(Records drawn from a dataset)
....

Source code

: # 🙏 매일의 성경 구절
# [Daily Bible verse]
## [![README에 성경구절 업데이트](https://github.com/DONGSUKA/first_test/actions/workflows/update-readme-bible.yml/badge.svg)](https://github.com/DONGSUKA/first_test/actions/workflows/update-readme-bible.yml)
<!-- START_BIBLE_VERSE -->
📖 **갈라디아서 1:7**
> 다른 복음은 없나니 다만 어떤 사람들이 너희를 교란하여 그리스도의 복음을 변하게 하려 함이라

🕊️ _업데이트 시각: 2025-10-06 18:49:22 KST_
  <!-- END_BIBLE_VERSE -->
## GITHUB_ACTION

....

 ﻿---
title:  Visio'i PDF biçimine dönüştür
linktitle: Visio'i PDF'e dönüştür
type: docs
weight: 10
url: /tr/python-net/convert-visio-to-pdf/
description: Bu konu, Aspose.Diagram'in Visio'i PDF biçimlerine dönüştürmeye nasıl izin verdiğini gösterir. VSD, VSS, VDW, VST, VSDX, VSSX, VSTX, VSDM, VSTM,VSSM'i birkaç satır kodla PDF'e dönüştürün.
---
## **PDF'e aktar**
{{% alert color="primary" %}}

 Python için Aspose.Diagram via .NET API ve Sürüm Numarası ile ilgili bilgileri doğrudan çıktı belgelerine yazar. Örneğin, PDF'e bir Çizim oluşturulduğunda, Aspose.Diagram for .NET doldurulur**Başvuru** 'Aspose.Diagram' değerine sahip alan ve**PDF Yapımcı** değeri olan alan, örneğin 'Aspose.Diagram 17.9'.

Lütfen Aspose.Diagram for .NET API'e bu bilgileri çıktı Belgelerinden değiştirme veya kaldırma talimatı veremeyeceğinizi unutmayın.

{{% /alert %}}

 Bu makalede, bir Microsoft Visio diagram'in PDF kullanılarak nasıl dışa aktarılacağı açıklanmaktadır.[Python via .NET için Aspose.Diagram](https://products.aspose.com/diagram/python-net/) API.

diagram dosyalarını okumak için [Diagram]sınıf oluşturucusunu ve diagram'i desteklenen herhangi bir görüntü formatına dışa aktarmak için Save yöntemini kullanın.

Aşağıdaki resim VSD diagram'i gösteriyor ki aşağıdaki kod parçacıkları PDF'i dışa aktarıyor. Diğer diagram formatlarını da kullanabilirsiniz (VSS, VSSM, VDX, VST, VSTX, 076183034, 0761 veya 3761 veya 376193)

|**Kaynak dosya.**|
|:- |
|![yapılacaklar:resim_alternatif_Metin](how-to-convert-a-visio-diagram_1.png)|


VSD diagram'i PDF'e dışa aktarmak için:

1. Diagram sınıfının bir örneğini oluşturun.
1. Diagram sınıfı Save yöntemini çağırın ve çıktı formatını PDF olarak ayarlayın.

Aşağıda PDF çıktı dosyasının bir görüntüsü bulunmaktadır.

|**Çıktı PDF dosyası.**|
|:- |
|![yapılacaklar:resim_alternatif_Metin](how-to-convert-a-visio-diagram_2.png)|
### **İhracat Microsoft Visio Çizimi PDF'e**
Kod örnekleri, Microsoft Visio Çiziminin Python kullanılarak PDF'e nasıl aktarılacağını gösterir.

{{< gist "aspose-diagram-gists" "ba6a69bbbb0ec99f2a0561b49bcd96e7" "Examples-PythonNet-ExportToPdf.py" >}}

....

== TASK STATEMENT ==
Lines containing the word "aktarmak" are to be located in the entries and copied.

== WRITTEN REPLY ==
diagram dosyalarını okumak için [Diagram]sınıf oluşturucusunu ve diagram'i desteklenen herhangi bir görüntü formatına dışa aktarmak için Save yöntemini kullanın.
VSD diagram'i PDF'e dışa aktarmak için:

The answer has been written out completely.